Do You Go For It?

Ultrarunning mindset coach Susan Donnelly risked a chance to finish War Hammer 100 mile race

It’s mile 78 of the War Hammer 100-mile race in Kentucky.

I’ve been running for over 24 hours with wet feet, through unbearable heat and humidity with no air movement, over miles of painful, unforgiving pavement, under full sun, through miles of briars, mud, muddy puddles, and creek beds, past loose dogs and flying traffic, covered head to toe (and more, thanks to falls) in poison ivy, mud, sand, and most likely a horde of ticks.

As I head down another gravel road, a convoy of vehicles approaches. 

They reach me, and the woman driving the first vehicle gets out.

“Are you in the race?”


“You missed an aid station.”

I go stone cold inside. “What??”

I tell her what I think I've done and she tells me what I’ve missed - two aid stations, really, because her convoy was the next. They both packed up and left before I got there.

I’m crushed and confused Our stories don’t connect. I thought I was ok on time but the race has been beating me down for hours. 

And now this. 

I hate the idea of DNFing here - so preventable - and picture sharing the unhappy news, while another part of my mind fantasizes about how nice it would be to get off my pulverized feet.

She frowns at me and gets on the radio. 

Back to race focus, I didn’t get here by accident. I did something to land myself in this situation so I calmly wait for her to decide my fate, but missing two aid stations? I’d do the same thing and pull myself.

After a few minutes of radioing, she turns and miraculously says I can go to the next aid station. These vehicles are full of people and stuff and no room for me. Of course it’s easier to get me out of the race at the next aid station.

But eight more miles of new trail before I have to leave? I’ll take it. It makes a better long for Black Hills 100 in a few weeks.

I ask and she doesn’t know about sweeps but the markings are still up and the people that have to help me across the rib-high river crossing are still there (thank goodness).
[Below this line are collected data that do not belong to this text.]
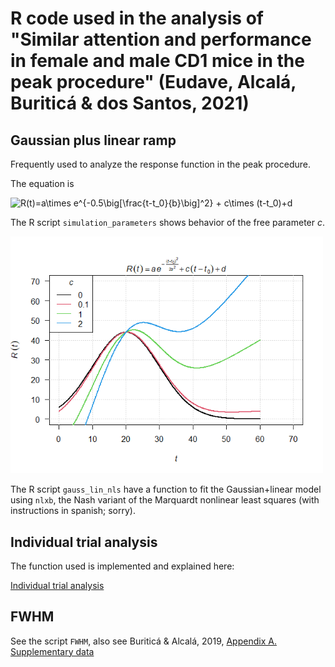 # R code used in the analysis of "Similar attention and performance in female and male CD1 mice in the peak procedure" (Eudave, Alcalá, Buriticá & dos Santos, 2021)

## Gaussian plus linear ramp

Frequently used to analyze the response function in the peak procedure. 

The equation is

<img src="https://latex.codecogs.com/svg.image?R(t)=a\times&space;e^{-0.5\big[\frac{t-t_0}{b}\big]^2}&space;&plus;&space;c\times&space;(t-t_0)&plus;d" title="R(t)=a\times e^{-0.5\big[\frac{t-t_0}{b}\big]^2} + c\times (t-t_0)+d" />

The R script `simulation_parameters` shows behavior of the free parameter _c_. 

 <img src="https://github.com/jealcalat/gaussian-plus-linear/blob/main/c.png" width="500px"/>

The R script `gauss_lin_nls` have a function to fit the Gaussian+linear model using `nlxb`, the Nash variant of the Marquardt nonlinear least squares (with instructions in spanish; sorry).

## Individual trial analysis

The function used is implemented and explained here:

[Individual trial analysis](https://github.com/jealcalat/start_stop_peak_procedure)

## FWHM

See the script `FWHM`, also see Buriticá & Alcalá, 2019, [Appendix A. Supplementary data](https://www.sciencedirect.com/science/article/abs/pii/S0376635719300816)

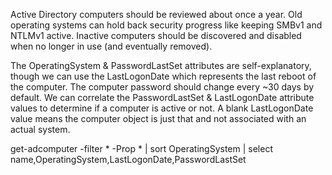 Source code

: Active Directory computers should be reviewed about once a year. 
Old operating systems can hold back security progress like keeping SMBv1 and NTLMv1 active. Inactive computers should be discovered and disabled when no longer in use (and eventually removed). 

The OperatingSystem & PasswordLastSet attributes are self-explanatory, though we can use the LastLogonDate which represents the last reboot of the computer. 
The computer password should change every ~30 days by default. We can correlate the PasswordLastSet & LastLogonDate attribute values to determine if a computer is active or not. 
A blank LastLogonDate value means the computer object is just that and not associated with an actual system. 

get-adcomputer -filter * -Prop * | sort OperatingSystem | select name,OperatingSystem,LastLogonDate,PasswordLastSet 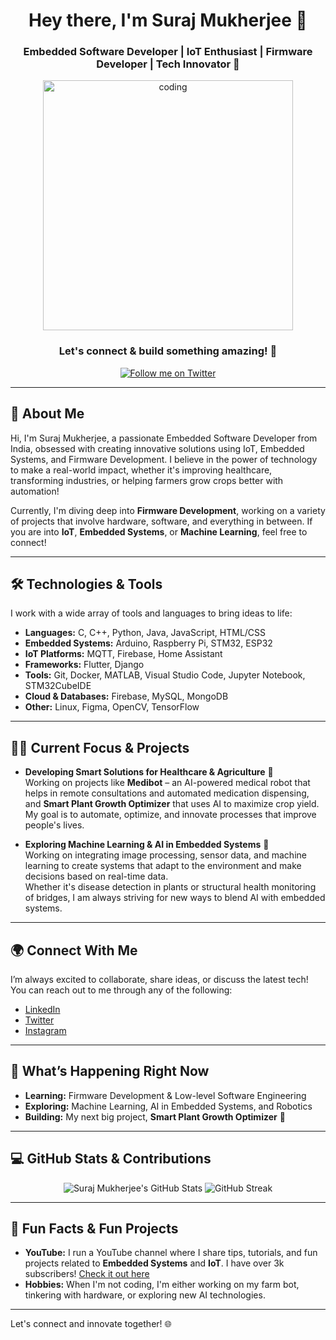 <h1 align="center">Hey there, I'm Suraj Mukherjee 👋</h1>
<h3 align="center">Embedded Software Developer | IoT Enthusiast | Firmware Developer | Tech Innovator 🚀</h3>

<p align="center">
  <img src="https://miro.medium.com/max/1360/0*7Q3yvSIv_t0ioJ-Z.gif" width="400" alt="coding">
</p>

<h3 align="center">Let's connect & build something amazing! 🌟</h3>

<p align="center">
  <a href="https://twitter.com/@yes_im_suraj_" target="blank"><img src="https://img.shields.io/twitter/follow/@yes_im_suraj_?logo=twitter&style=for-the-badge" alt="Follow me on Twitter" /></a>
</p>

---

## 🚀 **About Me**

Hi, I'm Suraj Mukherjee, a passionate Embedded Software Developer from India, obsessed with creating innovative solutions using IoT, Embedded Systems, and Firmware Development. I believe in the power of technology to make a real-world impact, whether it's improving healthcare, transforming industries, or helping farmers grow crops better with automation!

Currently, I'm diving deep into **Firmware Development**, working on a variety of projects that involve hardware, software, and everything in between. If you are into **IoT**, **Embedded Systems**, or **Machine Learning**, feel free to connect!

---

## 🛠 **Technologies & Tools**

I work with a wide array of tools and languages to bring ideas to life:

- **Languages:** C, C++, Python, Java, JavaScript, HTML/CSS  
- **Embedded Systems:** Arduino, Raspberry Pi, STM32, ESP32  
- **IoT Platforms:** MQTT, Firebase, Home Assistant  
- **Frameworks:** Flutter, Django  
- **Tools:** Git, Docker, MATLAB, Visual Studio Code, Jupyter Notebook, STM32CubeIDE  
- **Cloud & Databases:** Firebase, MySQL, MongoDB  
- **Other:** Linux, Figma, OpenCV, TensorFlow

---

## 🧑‍💻 **Current Focus & Projects**

- **Developing Smart Solutions for Healthcare & Agriculture** 🌱  
  Working on projects like **Medibot** – an AI-powered medical robot that helps in remote consultations and automated medication dispensing, and **Smart Plant Growth Optimizer** that uses AI to maximize crop yield.  
  My goal is to automate, optimize, and innovate processes that improve people's lives.

- **Exploring Machine Learning & AI in Embedded Systems** 🤖  
  Working on integrating image processing, sensor data, and machine learning to create systems that adapt to the environment and make decisions based on real-time data.  
  Whether it's disease detection in plants or structural health monitoring of bridges, I am always striving for new ways to blend AI with embedded systems.

---

## 🌍 **Connect With Me**

I’m always excited to collaborate, share ideas, or discuss the latest tech! You can reach out to me through any of the following:

- [LinkedIn](https://www.linkedin.com/in/suraj-mukherjee-64491923a/)  
- [Twitter](https://twitter.com/@yes_im_suraj_)  
- [Instagram](https://www.instagram.com/yes_im_suraj_/)

---

## 📅 **What’s Happening Right Now**

- **Learning:** Firmware Development & Low-level Software Engineering  
- **Exploring:** Machine Learning, AI in Embedded Systems, and Robotics  
- **Building:** My next big project, **Smart Plant Growth Optimizer** 🌱

---

## 💻 **GitHub Stats & Contributions**

<p align="center">
  <img src="https://github-readme-stats.vercel.app/api?username=suraj7897&show_icons=true&locale=en" alt="Suraj Mukherjee's GitHub Stats" />
  <img src="https://github-readme-streak-stats.herokuapp.com/?user=suraj7897" alt="GitHub Streak" />
</p>

---

## 🎯 **Fun Facts & Fun Projects**

- **YouTube:** I run a YouTube channel where I share tips, tutorials, and fun projects related to **Embedded Systems** and **IoT**. I have over 3k subscribers! [Check it out here](https://www.youtube.com/c/https://www.youtube.com/@artificialgamer7897)  
- **Hobbies:** When I'm not coding, I'm either working on my farm bot, tinkering with hardware, or exploring new AI technologies.

---

Let's connect and innovate together! 🌐

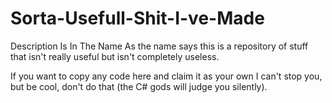 # Sorta-Usefull-Shit-I-ve-Made
Description Is In The Name
As the name says this is a repository of stuff that isn't really useful but isn't completely useless.

If you want to copy any code here and claim it as your own I can't stop you, but be cool, don't do that (the C# gods will judge you silently).
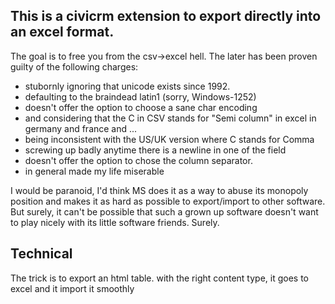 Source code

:This is a civicrm extension to export directly into an excel format.
-------------

The goal is to free you from the csv->excel hell. The later has been proven guilty of the following charges:
- stubornly ignoring that unicode exists since 1992. 
- defaulting to the braindead latin1 (sorry, Windows-1252)
- doesn't offer the option to choose a sane char encoding
- and considering that the C in CSV stands for "Semi column" in excel in germany and france and ...
- being inconsistent with the US/UK version where C stands for Comma
- screwing up badly anytime there is a newline in one of the field
- doesn't offer the option to chose the column separator.
- in general made my life miserable

I would be paranoid, I'd think MS does it as a way to abuse its monopoly position and makes it as hard as possible to export/import to other software. 
But surely, it can't be possible that such a grown up software doesn't want to play nicely with its little software friends.
Surely.

Technical
--------------

The trick is to export an html table. with the right content type, it goes to excel and it import it smoothly
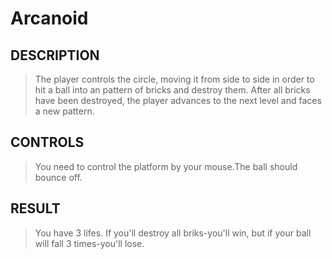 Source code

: # Arcanoid
## DESCRIPTION
> The player controls the circle, moving it from side to side in order to hit a ball into an pattern of bricks and destroy them. After all bricks have been destroyed, the player advances to the next level and faces a new pattern.

## CONTROLS

> You need to control the platform by your mouse.The ball should bounce off.

## RESULT

> You have 3 lifes. If you'll destroy all briks-you'll win, but if your ball will fall 3 times-you'll lose.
I take off at a decent clip to prevent those people from waiting on me any longer than necessary. Where’d this speed come from?

As I arrive with relief at the next aid station, a woman checks my number off her list, looks me in the eye and says,

“You have three minutes. If you get out of here by then, you can continue.”

Three minutes?

I’m dead tired, incredibly filthy, and what’s left of my blistered, wet feet hate me. 

I’ve never been that close before - just a pile of seconds. But I didn’t expect a chance to go on either.

I fill up my bottle and run. 

Fifteen unknown miles and no time on the clock. "I can do it."

"And I’m going to do more than survive, dammit."

I push the next 5 miles of pavement hard, for what I have left - 35 minutes ahead of cutoff. Good - more!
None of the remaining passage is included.